● **WORK INSTRUCTION**
Count the lines below that contain the word "példa", and give only that number.

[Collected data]
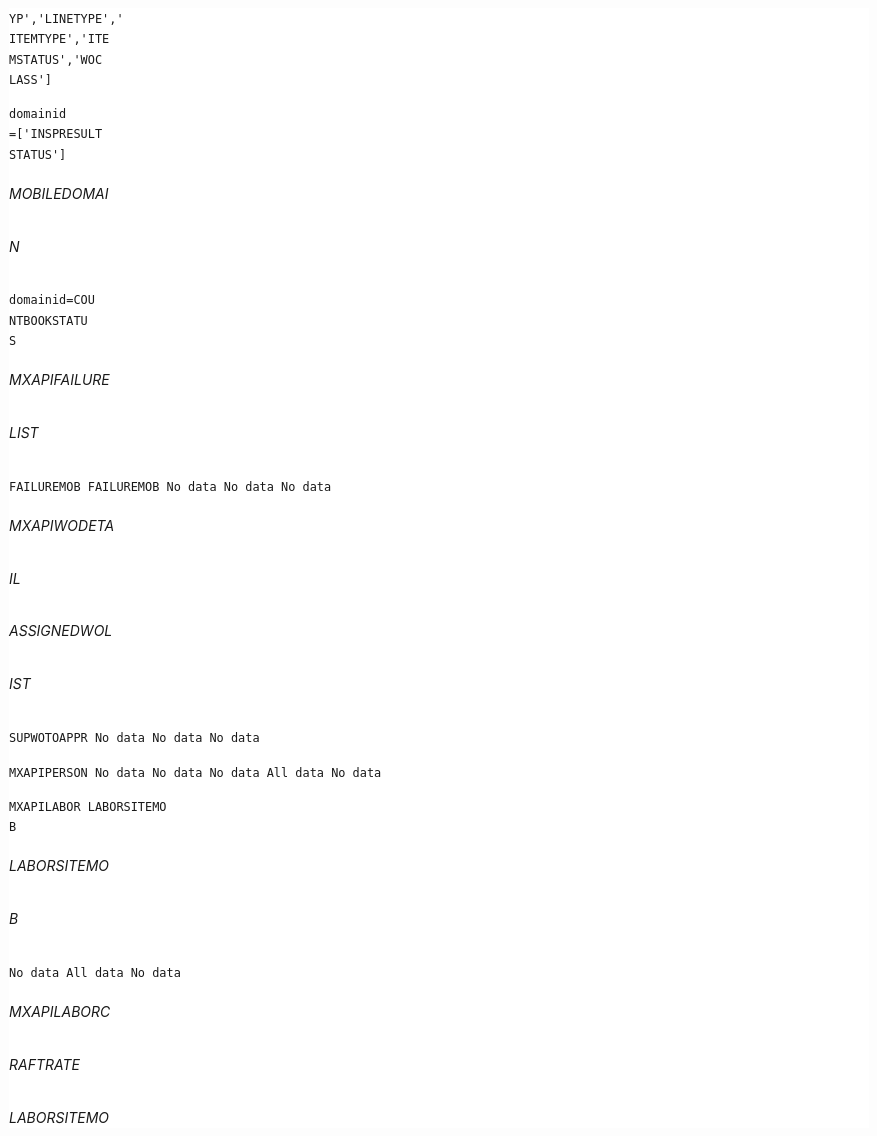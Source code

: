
 ```
YP','LINETYPE','
ITEMTYPE','ITE
MSTATUS','WOC
LASS']
```
```
domainid
=['INSPRESULT
STATUS']
```
###### MOBILEDOMAI

###### N

```
domainid=COU
NTBOOKSTATU
S
```
###### MXAPIFAILURE

###### LIST

```
FAILUREMOB FAILUREMOB No data No data No data
```
###### MXAPIWODETA

###### IL

###### ASSIGNEDWOL

###### IST

```
SUPWOTOAPPR No data No data No data
```
```
MXAPIPERSON No data No data No data All data No data
```
```
MXAPILABOR LABORSITEMO
B
```
###### LABORSITEMO

###### B

```
No data All data No data
```
###### MXAPILABORC

###### RAFTRATE

###### LABORSITEMO
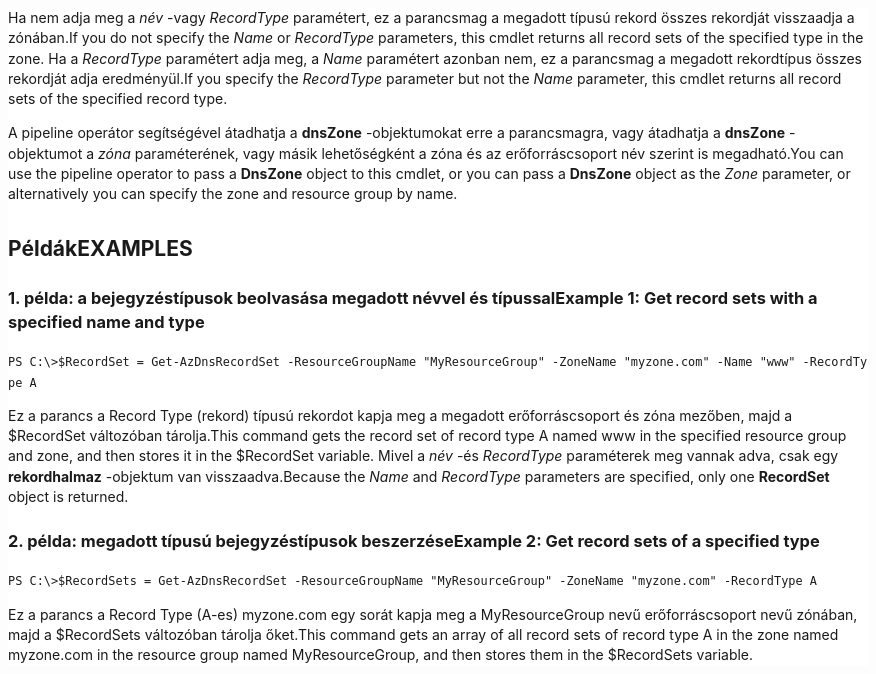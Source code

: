 <span data-ttu-id="bcda8-109">Ha nem adja meg a *név* -vagy *RecordType* paramétert, ez a parancsmag a megadott típusú rekord összes rekordját visszaadja a zónában.</span><span class="sxs-lookup"><span data-stu-id="bcda8-109">If you do not specify the *Name* or *RecordType* parameters, this cmdlet returns all record sets of the specified type in the zone.</span></span>
<span data-ttu-id="bcda8-110">Ha a *RecordType* paramétert adja meg, a *Name* paramétert azonban nem, ez a parancsmag a megadott rekordtípus összes rekordját adja eredményül.</span><span class="sxs-lookup"><span data-stu-id="bcda8-110">If you specify the *RecordType* parameter but not the *Name* parameter, this cmdlet returns all record sets of the specified record type.</span></span>

<span data-ttu-id="bcda8-111">A pipeline operátor segítségével átadhatja a **dnsZone** -objektumokat erre a parancsmagra, vagy átadhatja a **dnsZone** -objektumot a *zóna* paraméterének, vagy másik lehetőségként a zóna és az erőforráscsoport név szerint is megadható.</span><span class="sxs-lookup"><span data-stu-id="bcda8-111">You can use the pipeline operator to pass a **DnsZone** object to this cmdlet, or you can pass a **DnsZone** object as the *Zone* parameter, or alternatively you can specify the zone and resource group by name.</span></span>

## <span data-ttu-id="bcda8-112">Példák</span><span class="sxs-lookup"><span data-stu-id="bcda8-112">EXAMPLES</span></span>

### <span data-ttu-id="bcda8-113">1. példa: a bejegyzéstípusok beolvasása megadott névvel és típussal</span><span class="sxs-lookup"><span data-stu-id="bcda8-113">Example 1: Get record sets with a specified name and type</span></span>
```
PS C:\>$RecordSet = Get-AzDnsRecordSet -ResourceGroupName "MyResourceGroup" -ZoneName "myzone.com" -Name "www" -RecordType A
```

<span data-ttu-id="bcda8-114">Ez a parancs a Record Type (rekord) típusú rekordot kapja meg a megadott erőforráscsoport és zóna mezőben, majd a $RecordSet változóban tárolja.</span><span class="sxs-lookup"><span data-stu-id="bcda8-114">This command gets the record set of record type A named www in the specified resource group and zone, and then stores it in the $RecordSet variable.</span></span>
<span data-ttu-id="bcda8-115">Mivel a *név* -és *RecordType* paraméterek meg vannak adva, csak egy **rekordhalmaz** -objektum van visszaadva.</span><span class="sxs-lookup"><span data-stu-id="bcda8-115">Because the *Name* and *RecordType* parameters are specified, only one **RecordSet** object is returned.</span></span>

### <span data-ttu-id="bcda8-116">2. példa: megadott típusú bejegyzéstípusok beszerzése</span><span class="sxs-lookup"><span data-stu-id="bcda8-116">Example 2: Get record sets of a specified type</span></span>
```
PS C:\>$RecordSets = Get-AzDnsRecordSet -ResourceGroupName "MyResourceGroup" -ZoneName "myzone.com" -RecordType A
```

<span data-ttu-id="bcda8-117">Ez a parancs a Record Type (A-es) myzone.com egy sorát kapja meg a MyResourceGroup nevű erőforráscsoport nevű zónában, majd a $RecordSets változóban tárolja őket.</span><span class="sxs-lookup"><span data-stu-id="bcda8-117">This command gets an array of all record sets of record type A in the zone named myzone.com in the resource group named MyResourceGroup, and then stores them in the $RecordSets variable.</span></span>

● **TASK RESPONSE**
2